- Stored data entries
*** Block opens ***
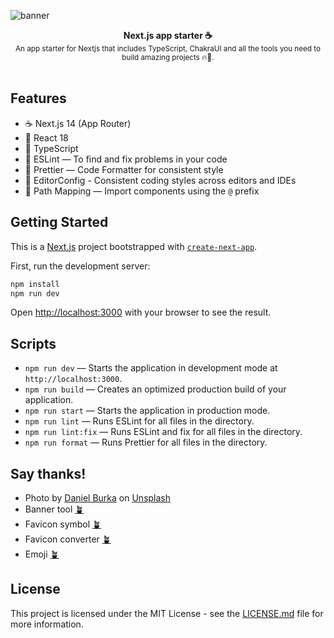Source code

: 
![banner](https://github.com/vuongtran/nextjs-app-starter/assets/2321710/a38d5877-2054-4fa4-b3cf-ce8fdf248acd)
<br />
<div align="center"><strong>Next.js app starter ☕</strong></div>
<div align="center">
  <sub>An app starter for Nextjs that includes TypeScript, ChakraUI and all the tools you need to build amazing projects 🔥🤗.</sub>
</div>
<br />

## Features

- ☕ Next.js 14 (App Router)
- 🥑 React 18
- 🍇 TypeScript
- 🍌 ESLint — To find and fix problems in your code
- 🍍 Prettier — Code Formatter for consistent style
- 🥭 EditorConfig - Consistent coding styles across editors and IDEs
- 🍓 Path Mapping — Import components using the `@` prefix

## Getting Started

This is a [Next.js](https://nextjs.org/) project bootstrapped with [`create-next-app`](https://github.com/vercel/next.js/tree/canary/packages/create-next-app).

First, run the development server:

```bash
npm install
npm run dev
```

Open [http://localhost:3000](http://localhost:3000) with your browser to see the result.

## Scripts

- `npm run dev` — Starts the application in development mode at `http://localhost:3000`.
- `npm run build` — Creates an optimized production build of your application.
- `npm run start` — Starts the application in production mode.
- `npm run lint` — Runs ESLint for all files in the directory.
- `npm run lint:fix` — Runs ESLint and fix for all files in the directory.
- `npm run format` — Runs Prettier for all files in the directory.

## Say thanks!

- Photo by <a href="https://unsplash.com/@dburka?utm_content=creditCopyText&utm_medium=referral&utm_source=unsplash">Daniel Burka</a> on <a href="https://unsplash.com/photos/person-on-top-of-rock-formation-inside-cave-facU72FcKBI?utm_content=creditCopyText&utm_medium=referral&utm_source=unsplash">Unsplash</a>
- Banner tool <a href="https://liyasthomas.github.io/banner/">🪴</a>
- Favicon symbol <a href="https://www.svgrepo.com/svg/96855/command-symbol">🪴</a>
- Favicon converter <a href="https://favicon.io/favicon-converter/">🪴</a>
- Emoji <a href="https://emojihub.org/">🪴</a>

## License

This project is licensed under the MIT License - see the [LICENSE.md](LICENSE.md) file for more information.
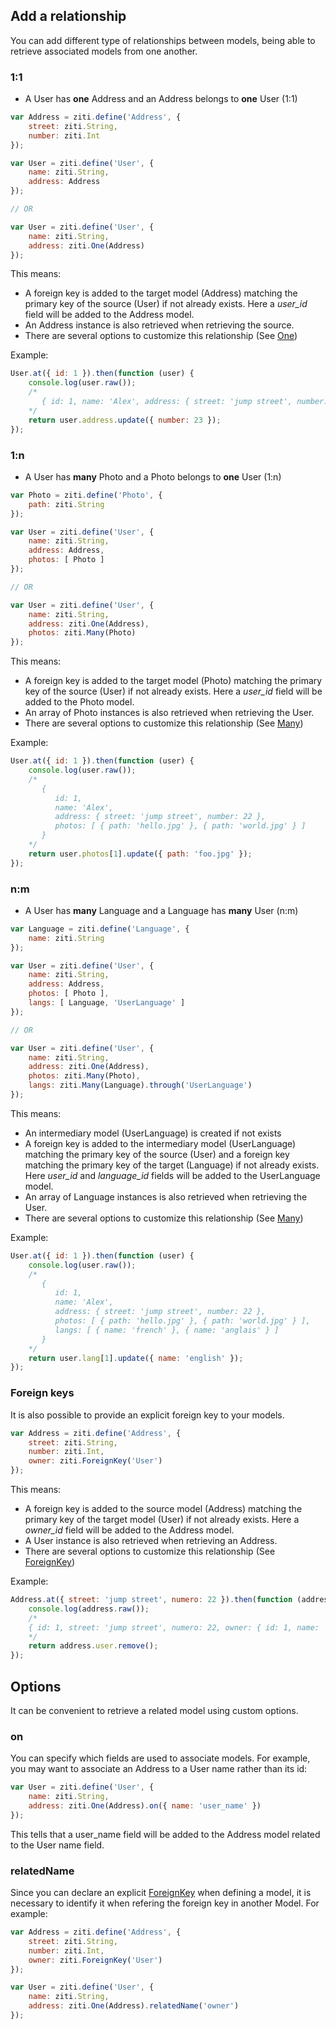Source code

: ## Add a relationship

You can add different type of relationships between models, being able to retrieve associated models from one another.

### 1:1

* A User has **one** Address and an Address belongs to **one** User (1:1)

```javascript
var Address = ziti.define('Address', {
    street: ziti.String,
    number: ziti.Int
});

var User = ziti.define('User', {
    name: ziti.String,
    address: Address
});

// OR

var User = ziti.define('User', {
    name: ziti.String,
    address: ziti.One(Address)
});

```

This means:

* A foreign key is added to the target model (Address) matching the primary key of the source (User) if not already exists. Here a *user_id* field will be added to the Address model.
* An Address instance is also retrieved when retrieving the source.
* There are several options to customize this relationship (See [One](/api/types/#One))

Example:

```javascript
User.at({ id: 1 }).then(function (user) {
    console.log(user.raw());
    /*
       { id: 1, name: 'Alex', address: { street: 'jump street', number: 22 } }
    */
    return user.address.update({ number: 23 });
});
```

### 1:n

* A User has **many** Photo and a Photo belongs to **one** User (1:n)

```javascript
var Photo = ziti.define('Photo', {
    path: ziti.String
});

var User = ziti.define('User', {
    name: ziti.String,
    address: Address,
    photos: [ Photo ]
});

// OR

var User = ziti.define('User', {
    name: ziti.String,
    address: ziti.One(Address),
    photos: ziti.Many(Photo)
});
```

This means:

* A foreign key is added to the target model (Photo) matching the primary key of the source (User) if not already exists. Here a *user_id* field will be added to the Photo model.
* An array of Photo instances is also retrieved when retrieving the User.
* There are several options to customize this relationship (See [Many](/api/types/#Many))

Example:

```javascript
User.at({ id: 1 }).then(function (user) {
    console.log(user.raw());
    /*
       {
          id: 1,
          name: 'Alex',
          address: { street: 'jump street', number: 22 },
          photos: [ { path: 'hello.jpg' }, { path: 'world.jpg' } ]
       }
    */
    return user.photos[1].update({ path: 'foo.jpg' });
});
```

### n:m

* A User has **many** Language and a Language has **many** User (n:m)

```javascript
var Language = ziti.define('Language', {
    name: ziti.String
});

var User = ziti.define('User', {
    name: ziti.String,
    address: Address,
    photos: [ Photo ],
    langs: [ Language, 'UserLanguage' ]
});

// OR

var User = ziti.define('User', {
    name: ziti.String,
    address: ziti.One(Address),
    photos: ziti.Many(Photo),
    langs: ziti.Many(Language).through('UserLanguage')
});
```

This means:

* An intermediary model (UserLanguage) is created if not exists
* A foreign key is added to the intermediary model (UserLanguage) matching the primary key of the source (User) and a foreign key matching the primary key of the target (Language) if not already exists. Here *user_id* and *language_id* fields will be added to the UserLanguage model.
* An array of Language instances is also retrieved when retrieving the User.
* There are several options to customize this relationship (See [Many](/api/types/#Many))

Example:

```javascript
User.at({ id: 1 }).then(function (user) {
    console.log(user.raw());
    /*
       {
          id: 1,
          name: 'Alex',
          address: { street: 'jump street', number: 22 },
          photos: [ { path: 'hello.jpg' }, { path: 'world.jpg' } ],
          langs: [ { name: 'french' }, { name: 'anglais' } ]
       }
    */
    return user.lang[1].update({ name: 'english' });
});
```
### Foreign keys

It is also possible to provide an explicit foreign key to your models.

```javascript
var Address = ziti.define('Address', {
    street: ziti.String,
    number: ziti.Int,
    owner: ziti.ForeignKey('User')
});
```
This means:

* A foreign key is added to the source model (Address) matching the primary key of the target model (User) if not already exists. Here a *owner_id* field will be added to the Address model.
* A User instance is also retrieved when retrieving an Address.
* There are several options to customize this relationship (See [ForeignKey](/api/types/#ForeignKey))

Example:

```javascript
Address.at({ street: 'jump street', numero: 22 }).then(function (address) {
    console.log(address.raw());
    /*
    { id: 1, street: 'jump street', numero: 22, owner: { id: 1, name: 'Alex' } }
    */
    return address.user.remove();
});
```

## Options

It can be convenient to retrieve a related model using custom options.

### on

You can specify which fields are used to associate models.
For example, you may want to associate an Address to a User name rather than its id:

```javascript
var User = ziti.define('User', {
    name: ziti.String,
    address: ziti.One(Address).on({ name: 'user_name' })
});
```

This tells that a user_name field will be added to the Address model related to the User name field.

### relatedName

Since you can declare an explicit [ForeignKey](/api/types/#ForeignKey) when defining a model, it is necessary to identify it when refering the foreign key in another Model. For example:

```javascript
var Address = ziti.define('Address', {
    street: ziti.String,
    number: ziti.Int,
    owner: ziti.ForeignKey('User')
});

var User = ziti.define('User', {
    name: ziti.String,
    address: ziti.One(Address).relatedName('owner')
});
```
*** Block closes ***
- Task description
Leave out the pictures. Return exactly the lines from the first line of the records to the line bearing "- 🍌 ESLint —", inclusive.

- Written response
Source code

: 
![banner](https://github.com/vuongtran/nextjs-app-starter/assets/2321710/a38d5877-2054-4fa4-b3cf-ce8fdf248acd)
<br />
<div align="center"><strong>Next.js app starter ☕</strong></div>
<div align="center">
  <sub>An app starter for Nextjs that includes TypeScript, ChakraUI and all the tools you need to build amazing projects 🔥🤗.</sub>
</div>
<br />

## Features

- ☕ Next.js 14 (App Router)
- 🥑 React 18
- 🍇 TypeScript
- 🍌 ESLint — To find and fix problems in your code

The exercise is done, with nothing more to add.